Problem description: Every record must be restated exactly. Drop the images.

• • •

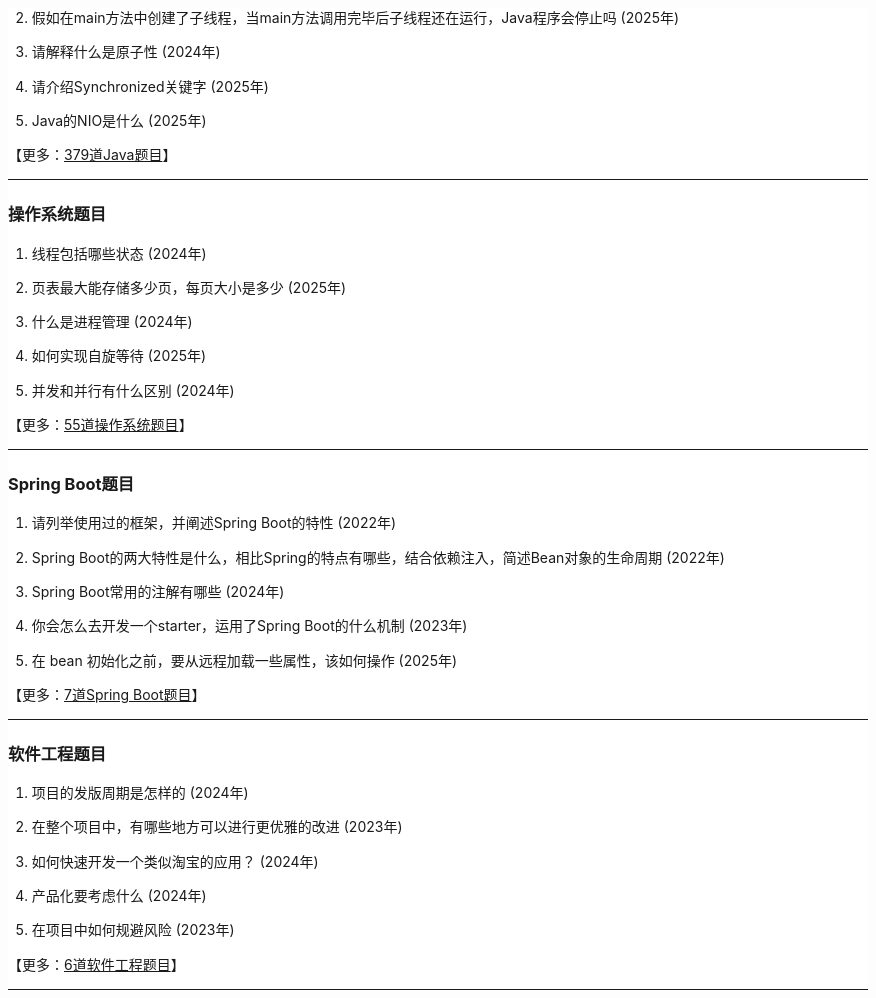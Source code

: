 2. 假如在main方法中创建了子线程，当main方法调用完毕后子线程还在运行，Java程序会停止吗 (2025年) 

3. 请解释什么是原子性 (2024年) 

4. 请介绍Synchronized关键字 (2025年) 

5. Java的NIO是什么 (2025年) 

【更多：[379道Java题目](https://www.bagujing.com/companies)】


---

### 操作系统题目

1. 线程包括哪些状态 (2024年) 

2. 页表最大能存储多少页，每页大小是多少 (2025年) 

3. 什么是进程管理 (2024年) 

4. 如何实现自旋等待 (2025年) 

5. 并发和并行有什么区别 (2024年) 

【更多：[55道操作系统题目](https://www.bagujing.com/companies)】


---

### Spring Boot题目

1. 请列举使用过的框架，并阐述Spring Boot的特性 (2022年) 

2. Spring Boot的两大特性是什么，相比Spring的特点有哪些，结合依赖注入，简述Bean对象的生命周期 (2022年) 

3. Spring Boot常用的注解有哪些 (2024年) 

4. 你会怎么去开发一个starter，运用了Spring Boot的什么机制 (2023年) 

5. 在 bean 初始化之前，要从远程加载一些属性，该如何操作 (2025年) 

【更多：[7道Spring Boot题目](https://www.bagujing.com/companies)】


---

### 软件工程题目

1. 项目的发版周期是怎样的 (2024年) 

2. 在整个项目中，有哪些地方可以进行更优雅的改进 (2023年) 

3. 如何快速开发一个类似淘宝的应用？ (2024年) 

4. 产品化要考虑什么 (2024年) 

5. 在项目中如何规避风险 (2023年) 

【更多：[6道软件工程题目](https://www.bagujing.com/companies)】


---
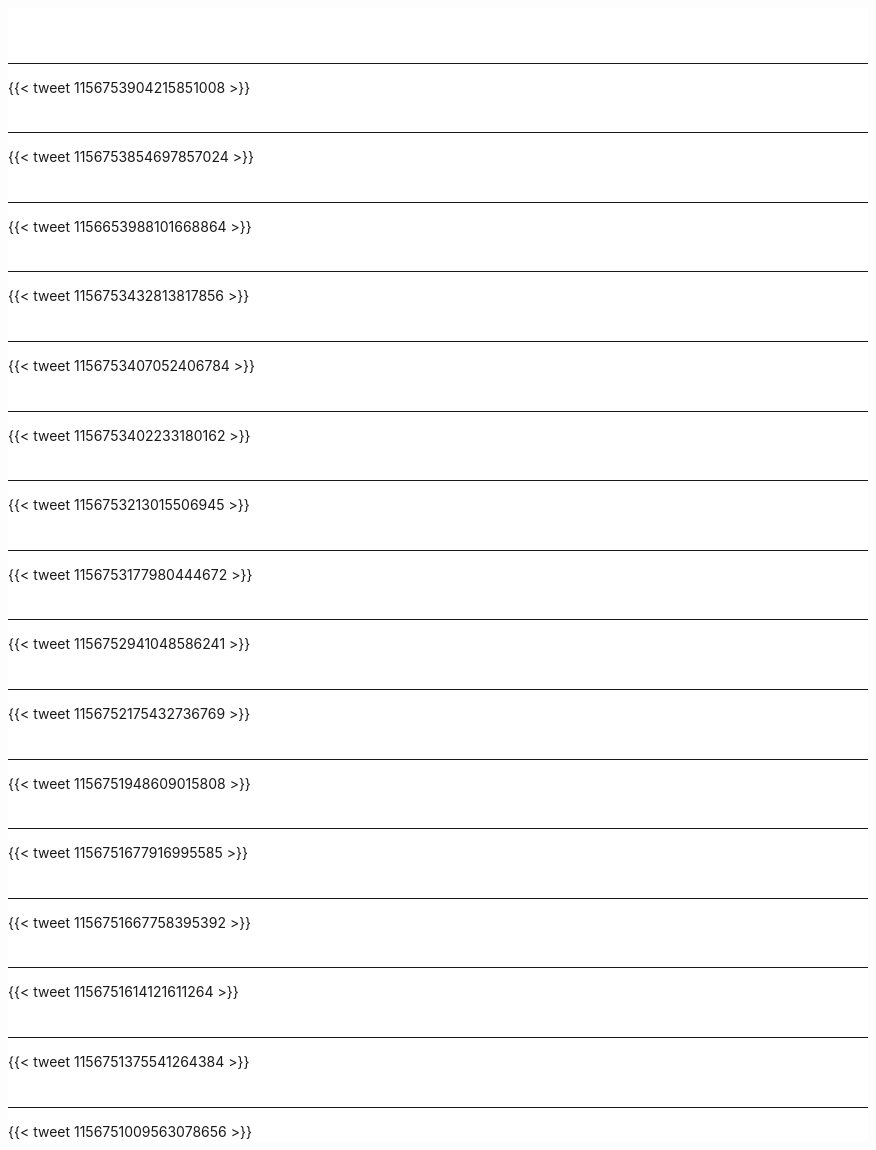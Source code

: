<br>
<br>
<hr>
{{< tweet 1156753904215851008 >}}
<br>
<br>
<hr>
{{< tweet 1156753854697857024 >}}
<br>
<br>
<hr>
{{< tweet 1156653988101668864 >}}
<br>
<br>
<hr>
{{< tweet 1156753432813817856 >}}
<br>
<br>
<hr>
{{< tweet 1156753407052406784 >}}
<br>
<br>
<hr>
{{< tweet 1156753402233180162 >}}
<br>
<br>
<hr>
{{< tweet 1156753213015506945 >}}
<br>
<br>
<hr>
{{< tweet 1156753177980444672 >}}
<br>
<br>
<hr>
{{< tweet 1156752941048586241 >}}
<br>
<br>
<hr>
{{< tweet 1156752175432736769 >}}
<br>
<br>
<hr>
{{< tweet 1156751948609015808 >}}
<br>
<br>
<hr>
{{< tweet 1156751677916995585 >}}
<br>
<br>
<hr>
{{< tweet 1156751667758395392 >}}
<br>
<br>
<hr>
{{< tweet 1156751614121611264 >}}
<br>
<br>
<hr>
{{< tweet 1156751375541264384 >}}
<br>
<br>
<hr>
{{< tweet 1156751009563078656 >}}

• • •

Task response:
Source code

: 2. 假如在main方法中创建了子线程，当main方法调用完毕后子线程还在运行，Java程序会停止吗 (2025年) 

3. 请解释什么是原子性 (2024年) 

4. 请介绍Synchronized关键字 (2025年) 

5. Java的NIO是什么 (2025年) 

【更多：[379道Java题目](https://www.bagujing.com/companies)】


---

### 操作系统题目

1. 线程包括哪些状态 (2024年) 

2. 页表最大能存储多少页，每页大小是多少 (2025年) 

3. 什么是进程管理 (2024年) 

4. 如何实现自旋等待 (2025年) 

5. 并发和并行有什么区别 (2024年) 

【更多：[55道操作系统题目](https://www.bagujing.com/companies)】


---

### Spring Boot题目

1. 请列举使用过的框架，并阐述Spring Boot的特性 (2022年) 

2. Spring Boot的两大特性是什么，相比Spring的特点有哪些，结合依赖注入，简述Bean对象的生命周期 (2022年) 

3. Spring Boot常用的注解有哪些 (2024年) 

4. 你会怎么去开发一个starter，运用了Spring Boot的什么机制 (2023年) 

5. 在 bean 初始化之前，要从远程加载一些属性，该如何操作 (2025年) 

【更多：[7道Spring Boot题目](https://www.bagujing.com/companies)】


---

### 软件工程题目

1. 项目的发版周期是怎样的 (2024年) 

2. 在整个项目中，有哪些地方可以进行更优雅的改进 (2023年) 

3. 如何快速开发一个类似淘宝的应用？ (2024年) 

4. 产品化要考虑什么 (2024年) 

5. 在项目中如何规避风险 (2023年) 

【更多：[6道软件工程题目](https://www.bagujing.com/companies)】


---
Source code

:<br>
<br>
<hr>
{{< tweet 1156753904215851008 >}}
<br>
<br>
<hr>
{{< tweet 1156753854697857024 >}}
<br>
<br>
<hr>
{{< tweet 1156653988101668864 >}}
<br>
<br>
<hr>
{{< tweet 1156753432813817856 >}}
<br>
<br>
<hr>
{{< tweet 1156753407052406784 >}}
<br>
<br>
<hr>
{{< tweet 1156753402233180162 >}}
<br>
<br>
<hr>
{{< tweet 1156753213015506945 >}}
<br>
<br>
<hr>
{{< tweet 1156753177980444672 >}}
<br>
<br>
<hr>
{{< tweet 1156752941048586241 >}}
<br>
<br>
<hr>
{{< tweet 1156752175432736769 >}}
<br>
<br>
<hr>
{{< tweet 1156751948609015808 >}}
<br>
<br>
<hr>
{{< tweet 1156751677916995585 >}}
<br>
<br>
<hr>
{{< tweet 1156751667758395392 >}}
<br>
<br>
<hr>
{{< tweet 1156751614121611264 >}}
<br>
<br>
<hr>
{{< tweet 1156751375541264384 >}}
<br>
<br>
<hr>
{{< tweet 1156751009563078656 >}}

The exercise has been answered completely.